A memorandum opposing summary judgment is sufficient to raise the question of whether additional discovery is warranted under Rule 56(d). Hancock v. Montgomery Ward Long Term Disability Trust, 787 F.2d 1302, 1306 n.1 (9th Cir. 1986) (opposition to motion for summary judgment sufficient to raise Rule 56(f) inquiry); see also Tatum v. City & Cnty. of S.F., 441 F.3d 1090, 1100-01 (9th Cir. 2006) (declaration supporting opposition to motion for summary judgment sufficient to raise Rule 56(f) inquiry).
2. Defendants' Motion
The ECPA prohibits the audio recording of third-party communications, but not video recording. See United States v. Koyomejian, 970 F.2d 536, 537 (9th Cir. 1992) ("Silent domestic video surveillance is neither prohibited nor regulated by Title I [of the ECPA]."). Defendants assert that the security camera in question does not have audio recording capabilities, that Plaintiffs have failed to provide first-hand knowledge of an interception of oral communications, and that Defendants are thus entitled to judgment as a matter of law on this claim. (Mot. at 2-4.) In support of their motion for summary judgment, Defendants submit the declaration of James Young. (See Young Decl.) Mr. Young testifies that the video camera he installed on his property "did not have audio capability." (Id. ¶ 14.) He further testifies that the camera "did not have a microphone" or any other means of recording sound. (Id.)

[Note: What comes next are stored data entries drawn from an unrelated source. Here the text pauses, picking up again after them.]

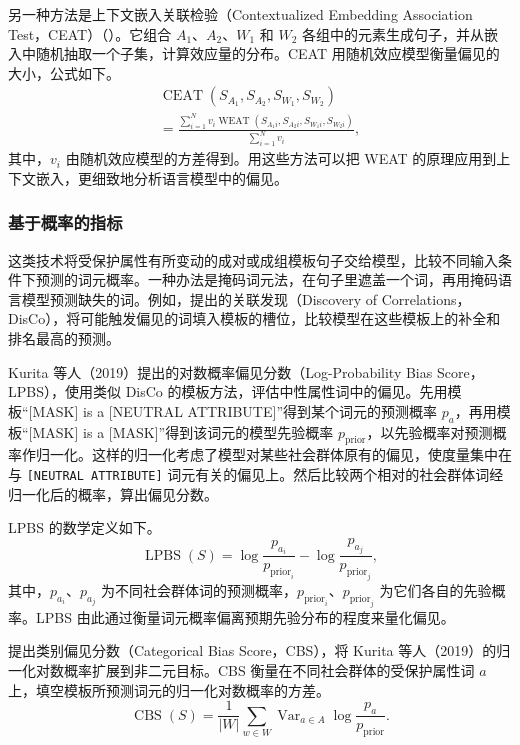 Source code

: 另一种方法是上下文嵌入关联检验（Contextualized Embedding Association Test，CEAT）（）。它组合 $A_1$、$A_2$、$W_1$ 和 $W_2$ 各组中的元素生成句子，并从嵌入中随机抽取一个子集，计算效应量的分布。CEAT 用随机效应模型衡量偏见的大小，公式如下。
\begin{multline}
\operatorname{CEAT}(S_{A_1},S_{A_2},S_{W_1},S_{W_2})\\
=\frac{\sum_{i=1}^{N}v_i\operatorname{WEAT}(S_{A_1i},S_{A_2i},S_{W_1i},S_{W_2i})}
{\sum_{i=1}^{N}v_i},
\label{eq:ch06-ceat}
\end{multline}
其中，$v_i$ 由随机效应模型的方差得到。用这些方法可以把 WEAT 的原理应用到上下文嵌入，更细致地分析语言模型中的偏见。

\subsubsection{基于概率的指标}
这类技术将受保护属性有所变动的成对或成组模板句子交给模型，比较不同输入条件下预测的词元概率。一种办法是掩码词元法，在句子里遮盖一个词，再用掩码语言模型预测缺失的词。例如，提出的关联发现（Discovery of Correlations，DisCo），将可能触发偏见的词填入模板的槽位，比较模型在这些模板上的补全和排名最高的预测。

Kurita 等人（2019）提出的对数概率偏见分数（Log-Probability Bias Score，LPBS），使用类似 DisCo 的模板方法，评估中性属性词中的偏见。先用模板“[MASK] is a [NEUTRAL ATTRIBUTE]”得到某个词元的预测概率 $p_a$，再用模板“[MASK] is a [MASK]”得到该词元的模型先验概率 $p_{\mathrm{prior}}$，以先验概率对预测概率作归一化。这样的归一化考虑了模型对某些社会群体原有的偏见，使度量集中在与 \texttt{[NEUTRAL ATTRIBUTE]} 词元有关的偏见上。然后比较两个相对的社会群体词经归一化后的概率，算出偏见分数。

LPBS 的数学定义如下。
\begin{equation}
\operatorname{LPBS}(S)
=\log\frac{p_{a_i}}{p_{\mathrm{prior}_i}}
 -\log\frac{p_{a_j}}{p_{\mathrm{prior}_j}},
\label{eq:ch06-lpbs}
\end{equation}
其中，$p_{a_i}$、$p_{a_j}$ 为不同社会群体词的预测概率，$p_{\mathrm{prior}_i}$、$p_{\mathrm{prior}_j}$ 为它们各自的先验概率。LPBS 由此通过衡量词元概率偏离预期先验分布的程度来量化偏见。

提出类别偏见分数（Categorical Bias Score，CBS），将 Kurita 等人（2019）的归一化对数概率扩展到非二元目标。CBS 衡量在不同社会群体的受保护属性词 $a$ 上，填空模板所预测词元的归一化对数概率的方差。
\begin{equation}
\operatorname{CBS}(S)
=\frac{1}{|W|}\sum_{w\in W}\operatorname{Var}_{a\in A}\log\frac{p_a}{p_{\mathrm{prior}}}.
\label{eq:ch06-cbs}
\end{equation}

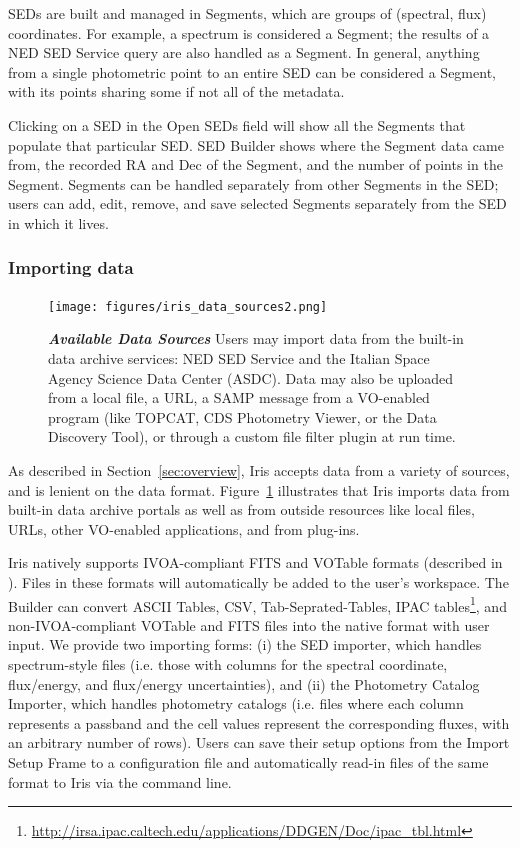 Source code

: \documentclass[final,5p]{elsarticle}
\begin{document}
SEDs are built and managed in Segments, which are groups of (spectral, flux) coordinates. For example, a spectrum is considered a Segment; the results of a NED SED Service query are also handled as a Segment. In general, anything from a single photometric point to an entire SED can be considered a Segment, with its points sharing some if not all of the metadata.

Clicking on a SED in the Open SEDs field will show all the Segments that populate that particular SED. SED Builder shows where the Segment data came from, the recorded RA and Dec of the Segment, and the number of points in the Segment. Segments can be handled separately from other Segments in the SED; users can add, edit, remove, and save selected Segments separately from the SED in which it lives.

\subsubsection{Importing data}

\begin{figure}
\begin{center}
\texttt{[image: figures/iris\_data\_sources2.png]}
\caption{\textit{\textbf{\label{fig:data_sources} Available Data Sources}}\textit{}\textbf{}\textit{} Users may import data from the built-in data archive services: NED SED Service and the Italian Space Agency Science Data Center (ASDC). Data may also be uploaded from a local file, a URL, a SAMP message from a VO-enabled program (like TOPCAT, CDS Photometry Viewer, or the Data Discovery Tool), or through a custom file filter plugin at run time.}
\end{center}
\end{figure}

As described in Section~\ref{sec:overview}, Iris accepts data from a variety of sources, and is lenient on the data format. Figure~\ref{fig:data_sources} illustrates that Iris imports data from built-in data archive portals as well as from outside resources like local files, URLs, other VO-enabled applications, and from plug-ins.

Iris natively supports IVOA-compliant FITS and VOTable formats (described in \citet{2012arXiv1204.3055M}). Files in these formats will automatically be added to the user's workspace. The Builder can convert ASCII Tables, CSV, Tab-Seprated-Tables, IPAC tables\footnote{\url{http://irsa.ipac.caltech.edu/applications/DDGEN/Doc/ipac\_tbl.html}}, and non-IVOA-compliant VOTable and FITS files into the native format with user input. We provide two importing forms: (i) the SED importer, which handles spectrum-style files (i.e. those with columns for the spectral coordinate, flux/energy, and flux/energy uncertainties), and (ii) the Photometry Catalog Importer, which handles photometry catalogs (i.e. files where each column represents a passband and the cell values represent the corresponding fluxes, with an arbitrary number of rows). Users can save their setup options from the Import Setup Frame to a configuration file and automatically read-in files of the same format to Iris via the command line.
\end{document}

In response, Plaintiffs contend that they have reason to believe the camera can and did record audio. (Resp. (Dkt. # 8) at 3.) The evidence upon which Plaintiffs rely, however, is scant and speculative at best. Plaintiffs submit a declaration from Mr. Colvin relating incidents in which he believes Defendants were able to hear Plaintiffs' private conversations based on Defendants' subsequent actions, which Mr. Colvin viewed as suspicious. (See Colvin Decl. (Dkt. # 9).) In the first incident, Mr. Colvin said in a private conversation that he would call his attorney to see if he could legally stop the cutting of a tree outside his home. (Id. at 2.) Mr. Colvin testifies that an hour later, a neighbor, who is not a party to this suit, threatened him and told him not to try to stop the tree cutting. (Id.) In the second incident, Mr. Colvin testifies that he set up a camera to take pictures of Defendants' spotlight but the spotlight turned off just when he was about to take a picture. (Id. at 3.) Mr. Colvin later said in a private conversation that he wanted to take a picture of the light to use in a lawsuit. (Id.) He testifies that following this conversation the light has never been activated again. (Id.)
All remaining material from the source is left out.